Putting the API first
The Timeseries API handles 500 million calls a day. Let’s find out why they put their API first, how it benefits them - and how it could benefit you.
Imagine you wanted to call a friend to ask for help with a project you were working on. Instead of just pressing the call button in his contact, you had to figure out which phone he had, who his cell phone provider was or what technology his provider used.
Would you bother making the call if it wasn’t an important one? In a way, this was the case of our time series data: time-stamped measurements coming from devices such as sensors in the field.
“Until now, everyone who wanted to access time series data from our industry had to maneuver a lot of different systems and software - depending on the company, operator or even the installation. A key part of making this work easier is the Timeseries API.”
Geir Arne Rødde
This isn’t just any old API with a few calls here and there - the Timeseries API handles more than 500 million calls daily. Yeah, you read that right!
That’s a staggering amount of information flowing both ways, which gives the team some challenges to face and solve. Let’s find out how they got it done.
What is time series data?
Think of it as VQT: value, quality and timestamp.
Value is the sensor data, quality determines how trustworthy the value is and timestamp gives us the time data was recorded.
Stay in the Loop
Focusing on safety
The team started working in 2018 and Erik Aareskjold Idland was one of the main developers on the Timeseries API. While some might take an approach of assigning a bunch of people to “just get to work”, they took another approach entirely.
“We sat down, thought about and planned everything we wanted to do - before getting down to business and quickly writing the code. I think that’s why we were able to succeed like we have.”
Erik Aareskjold Idland
Naturally, one of the first steps and issues they had to solve was security - we don’t want everyone to be able to access all these data straight from our databases. What they did want however, is to make sure that the API was designed for externals right from the beginning.
“Our main strategy is to “close everything”, but then to open it up for those who need it, with Azure providing access and authorization. No one connects to our databases directly,” Erik says.
The use of Azure AD in Equinor also meant it was considerably easier to implement granular security, fine-tuning what level of access users would have.
“We can give access to data from individual sensors and tags if needed. When that was requested, we solved it almost instantly because of the way Azure authentication works and we had planned for this flexibility in our backend,” Erik explains.

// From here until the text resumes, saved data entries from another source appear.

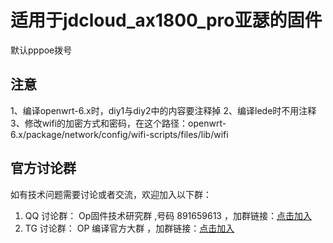 # 适用于jdcloud_ax1800_pro亚瑟的固件
默认pppoe拨号

## 注意
1、编译openwrt-6.x时，diy1与diy2中的内容要注释掉
2、编译lede时不用注释
3、修改wifi的加密方式和密码，在这个路径：openwrt-6.x/package/network/config/wifi-scripts/files/lib/wifi

## 官方讨论群

如有技术问题需要讨论或者交流，欢迎加入以下群：

1. QQ 讨论群： Op固件技术研究群 ,号码 891659613 ，加群链接：[点击加入](https://jq.qq.com/?_wv=1027&k=XL8SK5aC "Op固件技术研究群")
2. TG 讨论群： OP 编译官方大群 ，加群链接：[点击加入](https://t.me/JhKgAA6Hx1 "OP 编译官方大群")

The Timeseries API handles..
Timeseries API at a glance
- Access to sensor data from all Equinor operated plants, onshore and offshore.
- Designed for both internal (Equinor) and external (vendors, partners) usage.
- Swagger / OpenAPI
- Technology agnostic, so that backend technology stack may be changed without affecting consumers.
- Security in focus, granular access control at different levels.
- Consumers can create and share new timeseries, so that new insight can be gained.
- Optimized for high performance both for ingest and egress.
- API specification initially developed as part of collaboration with Cognite
Staying flexible means staying fast
Flexibility is a key part of why they view their API as their main product - even though they maintain the backend streams and databases that feed the API with data.
“There’s no guarantee that the database we have today will run on the same technology in the future. Things are always changing, but because of the API we can change everything when we need and users won’t notice a thing,” Erik says.
If they let people connect directly, it would make them a little “stuck” if they want to start using a different database or technology, developer Jan Henrik Endsjø Høiland explains:
“Chances are that a different database will behave differently, have a different interface, and not support the same features. That could mean unnecessary downtime for users and extra work for us. But because we put the API first, we can handle the differences in the API and the users should hopefully not be able to tell the difference.”
Jan Henrik Endsjø Høiland
Principles of API first
API First is one of our core API design principles and has two key elements:
- Define the API using a standard specification language before any line of code is written.
- Get feedback on the API definition from team members and client developers.
With this approach we can achieve:
- Evolving the API and learning about its usage efficiently - without having to write any code.
- Decoupling of API design and development. The API definition becomes a contract that teams can work on without having to wait for implementation to be completed. And implementation can be changed/replaced without impacting clients.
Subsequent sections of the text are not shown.